Tras la desaparición del ministerio del ramo, y la creación del grupo empresarial Azcuba, en 2011, las carencias se multiplicaron. “Los centrales dejaron de ser empresas independientes para convertirse en ‘unidades empresariales de base’ subordinadas a las empresas provinciales, aunque para algunos ámbitos formaban parte además del organigrama de subordinación nacional. Hasta comprar gomas y baterías para las combinadas se volvió una odisea. Siempre había una firma o un cuño adicional que buscar, y al final quienes producíamos terminábamos dependiendo de lo que decidieran en la empresa o el Grupo”, explica un directivo de otro ingenio camagüeyano. Los cortes en los cañaverales de su central han sido una carrera de obstáculos desde que comenzó la campaña actual: hace pocos días, todas las cosechadoras amanecieron de baja y fue necesario apelar a la conocida estrategia de vestir un santo desvistiendo otros, para continuar con la cosecha. “Por suerte, pudimos poner en marcha dos máquinas ‘canibaleando’ las demás; si no lo hacíamos, el central se paraba”, confiesa.
En un ejercicio de tácita aceptación del error, en septiembre del año pasado el Gobierno ordenó restablecer las empresas independientes para cada central, respaldándolas con créditos y otras ayudas destinadas a “salvar el sector azucarero”. Y en diciembre, el Comité Central del Partido presentó un paquete de 93 medidas sobre el que poco concreto se ha dicho, salvo que apostarán por la diversificación de los derivados y la generación de energía. Antes, habrá que recuperar los cañaverales, resaltó el presidente Miguel Díaz-Canel, “pues sin caña no habrá azúcar ni derivados”.
Los bajos rendimientos agrícolas son solo una parte del problema, sin embargo. Detrás de la fuerza de trabajo que falta en las plantaciones e ingenios se cuentan décadas de bajos salarios y pocos incentivos; comunidades sin vías de comunicación ni servicios sociales adecuados. “Esmeralda lleva meses sin guagua, dependiendo solo del medibús, los carros particulares y los del Cayo. Una máquina para Camagüey puede costar hasta 1.500 pesos. Y eso es en la cabecera del municipio y Jaronú, ¿se imagina cómo estarán quienes viven en Lombillo o Jiquí?”, le escuché a una mujer que esperaba por la llegada del transporte médico, en el que viajaba un familiar.
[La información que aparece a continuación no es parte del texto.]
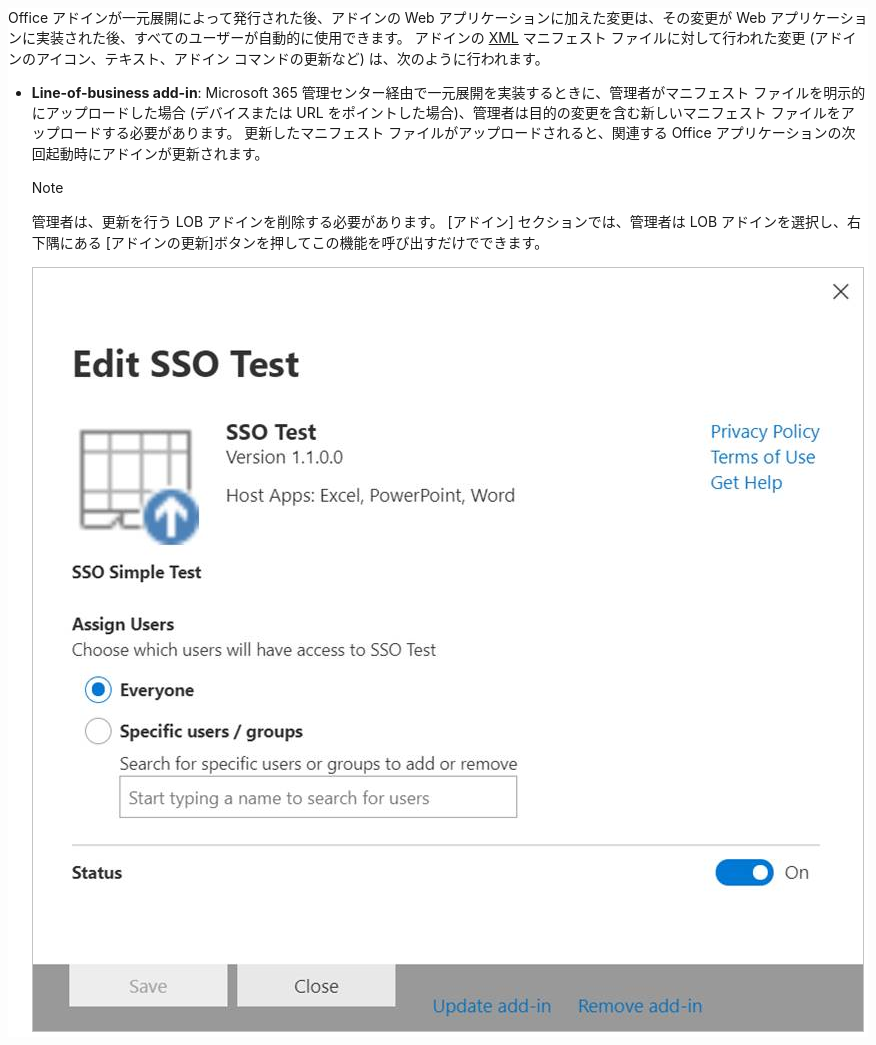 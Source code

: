 Office アドインが一元展開によって発行された後、アドインの Web アプリケーションに加えた変更は、その変更が Web アプリケーションに実装された後、すべてのユーザーが自動的に使用できます。 アドインの [XML](../develop/add-in-manifests.md) マニフェスト ファイルに対して行われた変更 (アドインのアイコン、テキスト、アドイン コマンドの更新など) は、次のように行われます。

- **Line-of-business add-in**: Microsoft 365 管理センター経由で一元展開を実装するときに、管理者がマニフェスト ファイルを明示的にアップロードした場合 (デバイスまたは URL をポイントした場合)、管理者は目的の変更を含む新しいマニフェスト ファイルをアップロードする必要があります。 更新したマニフェスト ファイルがアップロードされると、関連する Office アプリケーションの次回起動時にアドインが更新されます。

  > [!NOTE]
  > 管理者は、更新を行う LOB アドインを削除する必要があります。 [アドイン] セクションでは、管理者は LOB アドインを選択し、右下隅にある [アドインの更新]ボタンを押してこの機能を呼び出すだけでできます。
  >
  > ![Screenshot shows the Update add-in dialog in Microsoft 365 admin center](../images/update-add-in-admin-center.png)

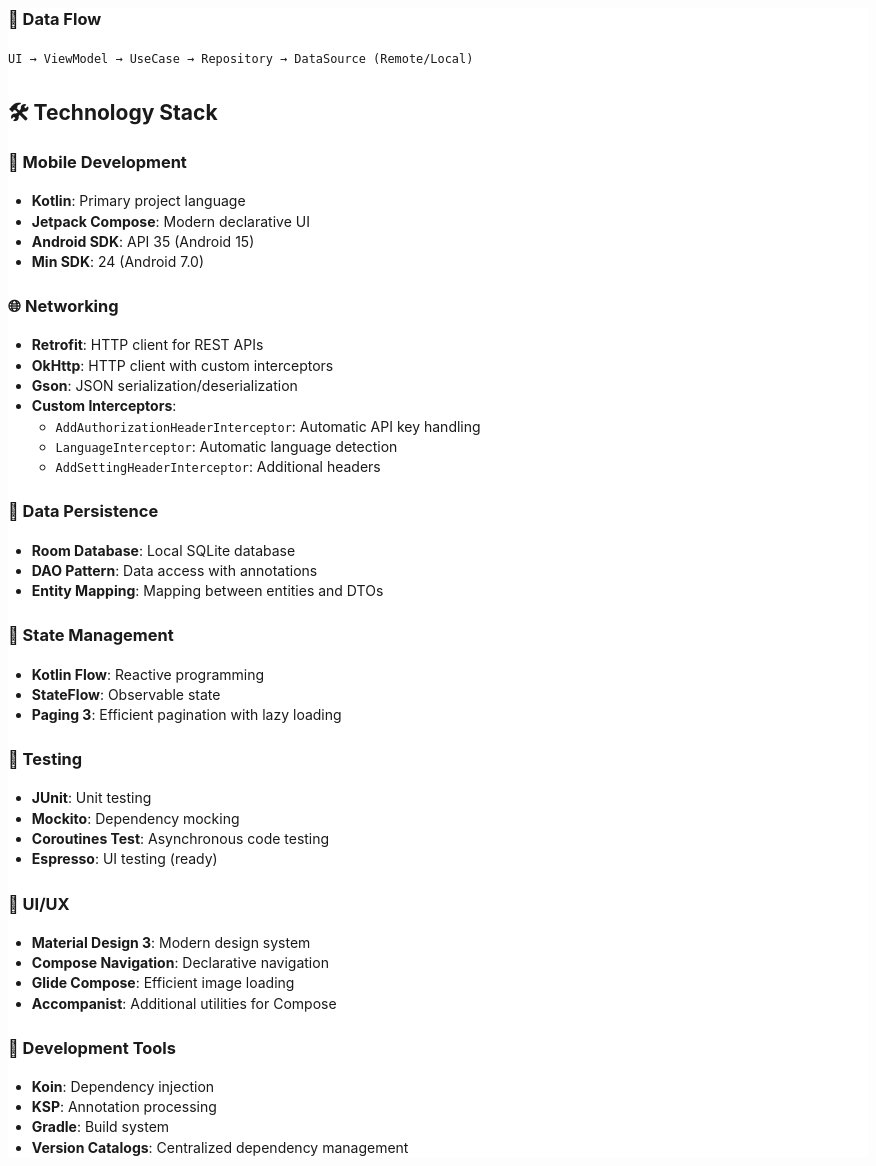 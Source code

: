 ### 🔄 Data Flow
```
UI → ViewModel → UseCase → Repository → DataSource (Remote/Local)
```

## 🛠️ Technology Stack

### 📱 Mobile Development
- **Kotlin**: Primary project language
- **Jetpack Compose**: Modern declarative UI
- **Android SDK**: API 35 (Android 15)
- **Min SDK**: 24 (Android 7.0)

### 🌐 Networking
- **Retrofit**: HTTP client for REST APIs
- **OkHttp**: HTTP client with custom interceptors
- **Gson**: JSON serialization/deserialization
- **Custom Interceptors**:
  - `AddAuthorizationHeaderInterceptor`: Automatic API key handling
  - `LanguageInterceptor`: Automatic language detection
  - `AddSettingHeaderInterceptor`: Additional headers

### 💾 Data Persistence
- **Room Database**: Local SQLite database
- **DAO Pattern**: Data access with annotations
- **Entity Mapping**: Mapping between entities and DTOs

### 🔄 State Management
- **Kotlin Flow**: Reactive programming
- **StateFlow**: Observable state
- **Paging 3**: Efficient pagination with lazy loading

### 🧪 Testing
- **JUnit**: Unit testing
- **Mockito**: Dependency mocking
- **Coroutines Test**: Asynchronous code testing
- **Espresso**: UI testing (ready)

### 🎨 UI/UX
- **Material Design 3**: Modern design system
- **Compose Navigation**: Declarative navigation
- **Glide Compose**: Efficient image loading
- **Accompanist**: Additional utilities for Compose

### 🔧 Development Tools
- **Koin**: Dependency injection
- **KSP**: Annotation processing
- **Gradle**: Build system
- **Version Catalogs**: Centralized dependency management
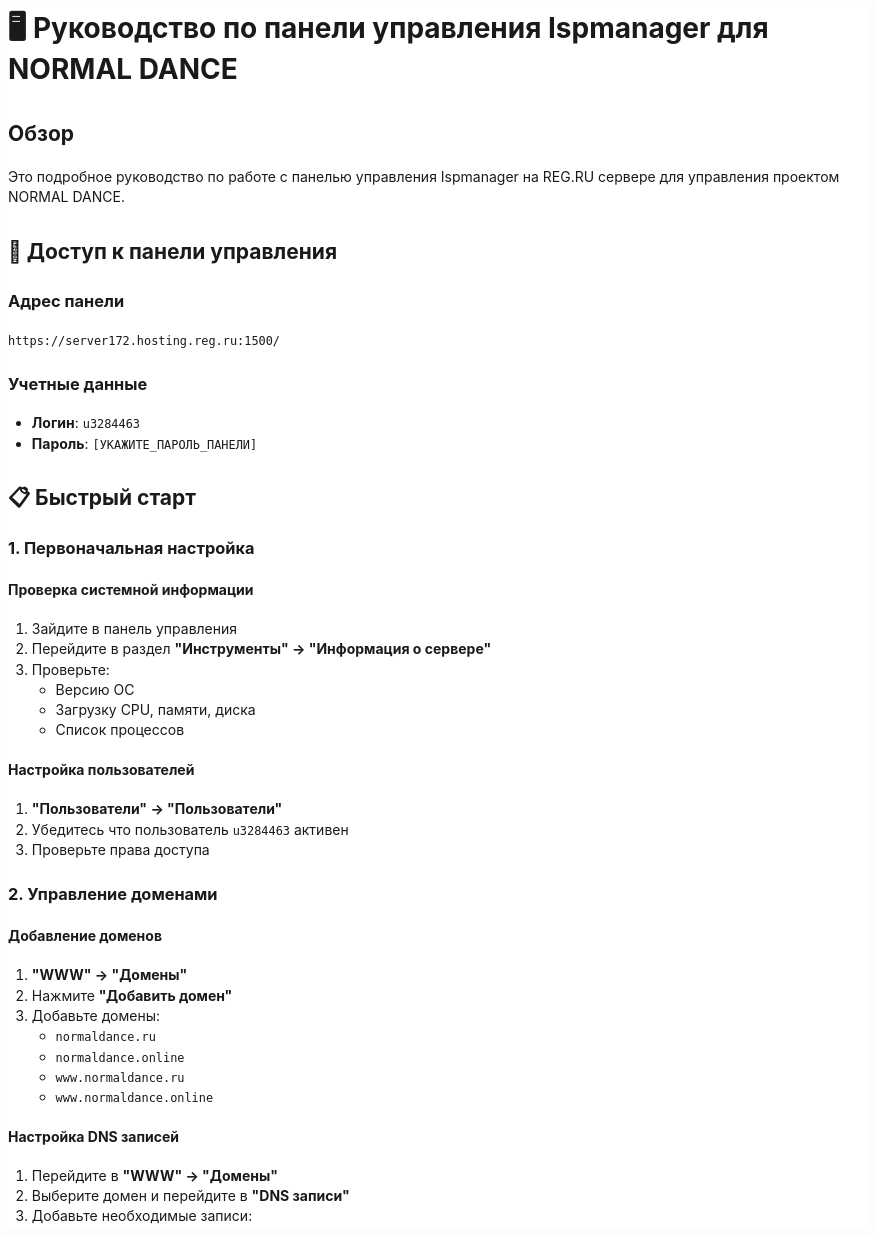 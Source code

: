 # 🖥️ Руководство по панели управления Ispmanager для NORMAL DANCE

## Обзор

Это подробное руководство по работе с панелью управления Ispmanager на REG.RU сервере для управления проектом NORMAL DANCE.

## 🔗 Доступ к панели управления

### Адрес панели
```
https://server172.hosting.reg.ru:1500/
```

### Учетные данные
- **Логин**: `u3284463`
- **Пароль**: `[УКАЖИТЕ_ПАРОЛЬ_ПАНЕЛИ]`

## 📋 Быстрый старт

### 1. Первоначальная настройка

#### Проверка системной информации
1. Зайдите в панель управления
2. Перейдите в раздел **"Инструменты" → "Информация о сервере"**
3. Проверьте:
   - Версию ОС
   - Загрузку CPU, памяти, диска
   - Список процессов

#### Настройка пользователей
1. **"Пользователи" → "Пользователи"**
2. Убедитесь что пользователь `u3284463` активен
3. Проверьте права доступа

### 2. Управление доменами

#### Добавление доменов
1. **"WWW" → "Домены"**
2. Нажмите **"Добавить домен"**
3. Добавьте домены:
   - `normaldance.ru`
   - `normaldance.online`
   - `www.normaldance.ru`
   - `www.normaldance.online`

#### Настройка DNS записей
1. Перейдите в **"WWW" → "Домены"**
2. Выберите домен и перейдите в **"DNS записи"**
3. Добавьте необходимые записи:
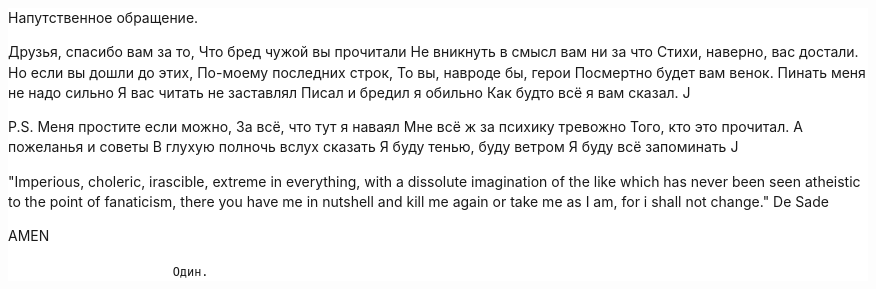 Напутственное обращение.

Друзья, спасибо вам за то,
Что бред чужой вы прочитали
Не вникнуть в смысл вам ни за что
Стихи, наверно, вас достали.
Но если вы дошли до этих,
По-моему последних строк,
То вы, навроде бы, герои
Посмертно будет вам венок.
Пинать меня не надо сильно
Я вас читать не заставлял
Писал и бредил я обильно
Как будто всё я вам сказал.
J

P.S. Меня простите если можно,
За всё, что тут я наваял
Мне всё ж за психику тревожно
Того, кто это прочитал.
А пожеланья и советы 
В глухую полночь вслух сказать
Я буду тенью, буду ветром
Я буду всё запоминать J


"Imperious, choleric, irascible, extreme in everything,
with a dissolute imagination of the like
which has never been seen
atheistic to the point of fanaticism,
there you have me in nutshell
and kill me again or take me as I am,
for i shall not change."
		De Sade

AMEN





                           Один.
</pre> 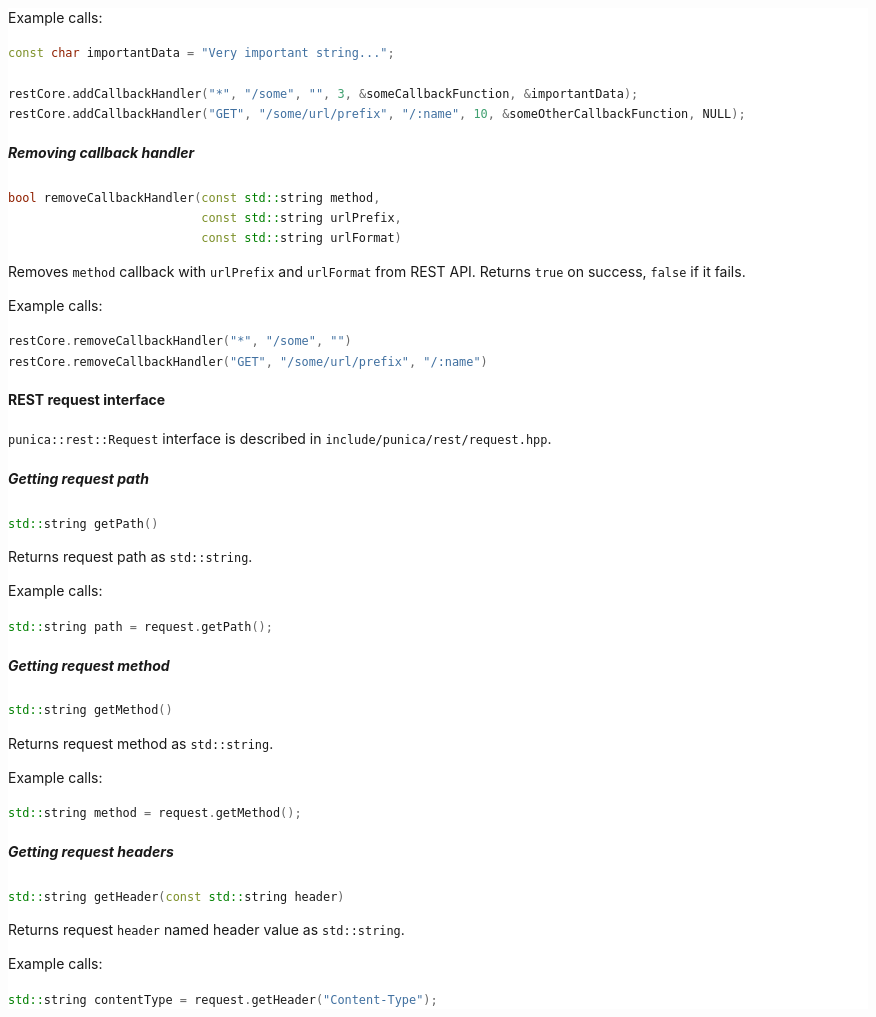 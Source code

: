 Example calls:
```C++
const char importantData = "Very important string...";

restCore.addCallbackHandler("*", "/some", "", 3, &someCallbackFunction, &importantData);
restCore.addCallbackHandler("GET", "/some/url/prefix", "/:name", 10, &someOtherCallbackFunction, NULL);
```
##### Removing callback handler
```C++
bool removeCallbackHandler(const std::string method,
                           const std::string urlPrefix,
                           const std::string urlFormat)
```
Removes `method` callback with `urlPrefix` and `urlFormat` from REST API.
Returns `true` on success, `false` if it fails.

Example calls:
```C++
restCore.removeCallbackHandler("*", "/some", "")
restCore.removeCallbackHandler("GET", "/some/url/prefix", "/:name")
```

#### REST request interface
`punica::rest::Request` interface is described in `include/punica/rest/request.hpp`.

##### Getting request path
```C++
std::string getPath()
```
Returns request path as `std::string`.

Example calls:
```C++
std::string path = request.getPath();
```

##### Getting request method
```C++
std::string getMethod()
```
Returns request method as `std::string`.

Example calls:
```C++
std::string method = request.getMethod();
```

##### Getting request headers 
```C++
std::string getHeader(const std::string header)
```
Returns request `header` named header value as `std::string`.

Example calls:
```C++
std::string contentType = request.getHeader("Content-Type");
```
“Ahora están hablando de pagar más, pero esto no es cuestión de dinero, creo yo. Antes cobrábamos menos, pero estaban las tiendas de estímulo, los planes de vivienda de la CTC… habían beneficios exclusivos para nosotros los azucareros. Ahora, sin tener que sudar al sol en un cañaveral, ni pasar malas noches al lado de un tándem, es posible ganar más dinero. Y no solo trabajando en el turismo”, razonó Luis Manuel. Frente a su casa, pasaba en ese momento un puñado de alumnos del politécnico, de regreso de las clases. Él, conocedor de sus familias, sabía también que todos estudian para trabajar algún día en el Cayo. En sus vidas alcanzaron a ver el ingenio funcionando durante unas pocas zafras atropelladas, en las que sabor dulzón de la melaza apenas se dispersó por el batey. “Salvar” no es, en su caso, el verbo adecuado, si de tradición azucarera se trata.